From the Higgs to dark matter
By Gianfranco Bertone
The giant detectors that have allowed the much celebrated discovery of the Higgs boson, for which the 2013 Nobel Prize in Physics was awarded this October, now sit quietly in the depths of CERN’s Large Hadron Collider tunnel — barely fitting in their underground hall, like the green apple in Magritte’s painting The Listening Room — waiting for the accelerator to be upgraded and brought to its maximum discovery potential, sometime around the end of 2014.
A quiet turmoil agitates the international scientific community, as cosmology and particle physics discretely inch toward a pivotal paradigm shift.
When new beams of particles start to circulate again in the 27-kilometerlong tunnel, it will be at almost twice the energy reached in the previous run: an energy that may allow the creation and discovery of new particles, including hopefully the mysterious ones that seem to permeate, shape, and support the entire Universe: dark matter particles.
Meanwhile, scientific organizations worldwide are sponsoring the construction of numerous large underground detectors to sift dark matter particles from other forms of cosmic radiation. A wide array of other Astroparticle experiments (the AMS-02 detector aboard the international space station, NASA’s Fermi satellite, the Icecube neutrino telescope at the South Pole) seek to detect the pale light produced by dark matter particles as they collide with each other in cosmic structures.
Why so much interest in dark matter? The roots of this mystery run deep in time, but only very recently has the dark matter problem manifested itself in all its inexorable, fierce difficulty, shaking the foundations of cosmology and particle physics. The understanding of the universe had proceeded rather linearly from the beginning of the 20th century, when Hubble had discovered the expansion of the universe. But when, in the 1970s, scientists tried to put together the many pieces of the cosmic puzzle and to come up with a consistent cosmological model, these pieces just didn’t seem to fit.

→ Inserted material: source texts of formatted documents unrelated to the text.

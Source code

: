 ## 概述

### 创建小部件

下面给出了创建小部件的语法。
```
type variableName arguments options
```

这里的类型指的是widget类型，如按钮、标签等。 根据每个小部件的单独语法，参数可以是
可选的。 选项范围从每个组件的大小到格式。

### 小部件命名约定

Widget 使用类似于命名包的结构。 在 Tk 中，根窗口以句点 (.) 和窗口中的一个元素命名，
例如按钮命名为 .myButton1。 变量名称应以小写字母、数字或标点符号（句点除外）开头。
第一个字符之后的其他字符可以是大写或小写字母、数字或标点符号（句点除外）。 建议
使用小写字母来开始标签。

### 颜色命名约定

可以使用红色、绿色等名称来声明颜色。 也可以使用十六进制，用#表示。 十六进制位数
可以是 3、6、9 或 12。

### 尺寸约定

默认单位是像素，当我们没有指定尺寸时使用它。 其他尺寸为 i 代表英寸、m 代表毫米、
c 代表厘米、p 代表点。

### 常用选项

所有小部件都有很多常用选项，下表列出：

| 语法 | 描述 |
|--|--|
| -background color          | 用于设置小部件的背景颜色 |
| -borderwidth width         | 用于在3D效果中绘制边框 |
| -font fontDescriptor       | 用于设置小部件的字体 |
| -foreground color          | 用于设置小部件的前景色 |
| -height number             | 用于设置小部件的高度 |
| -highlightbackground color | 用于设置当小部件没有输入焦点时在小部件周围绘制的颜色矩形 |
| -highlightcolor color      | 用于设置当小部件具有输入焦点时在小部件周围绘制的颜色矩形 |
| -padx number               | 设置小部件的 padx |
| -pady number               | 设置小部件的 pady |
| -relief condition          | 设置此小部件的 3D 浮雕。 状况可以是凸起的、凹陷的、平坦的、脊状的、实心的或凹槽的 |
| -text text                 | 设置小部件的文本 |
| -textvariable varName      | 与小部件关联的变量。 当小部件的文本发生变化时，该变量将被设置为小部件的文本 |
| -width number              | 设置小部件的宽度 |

To complete that puzzle, the existence of a new form of matter, dark matter, had to be postulated. Suddenly galaxies like our own Milky Way became uncomfortably big, embarrassingly massive, and overall quite bizarre. Nobody knew what galaxies, or at that point anything else in the universe, were actually made of anymore.
Physicists are fortunately imaginative people, and over the last three decades, they have devised dozens of explanations for the dark matter problem, mostly in the form of new particles. Among these dark matter candidates, weakly interacting massive particles are by far the most studied, for they emerge ‘naturally’ from theories that seek to extend the already rich and heterogeneous zoo of known particles and fields.
It is the connection between dark matter and the possible existence of new physics at the weak scale that is about to be put to test with the LHC and the new generation of astroparticle experiments, for these particles are expected to leave a trace in one or more of those detectors.
There are two possibilities. If no new particles are found within the next five years, this paradigm will inevitably be abandoned, and the community will be forced to go back to the drawing board and formulate new hypotheses. If instead, new particles are found, that discovery would pave the way of a new golden age in cosmology and particle physics.
Either way, we are about to get an answer. And in an era where scientific experiments require the coordinated effort of hundreds or thousands of people over several decades, that is a comforting thought.
Gianfranco Bertone is an Associate Professor at the University of Amsterdam, where he investigates topics at the interface between Particle Physics and Cosmology. He is the author of Behind the Scenes of the Universe: From the Higgs to Dark Matter, editor of the book Particle Dark Matter: Observations, Models and Searches, and editor-in-chief of the journal Physics of the Dark Universe.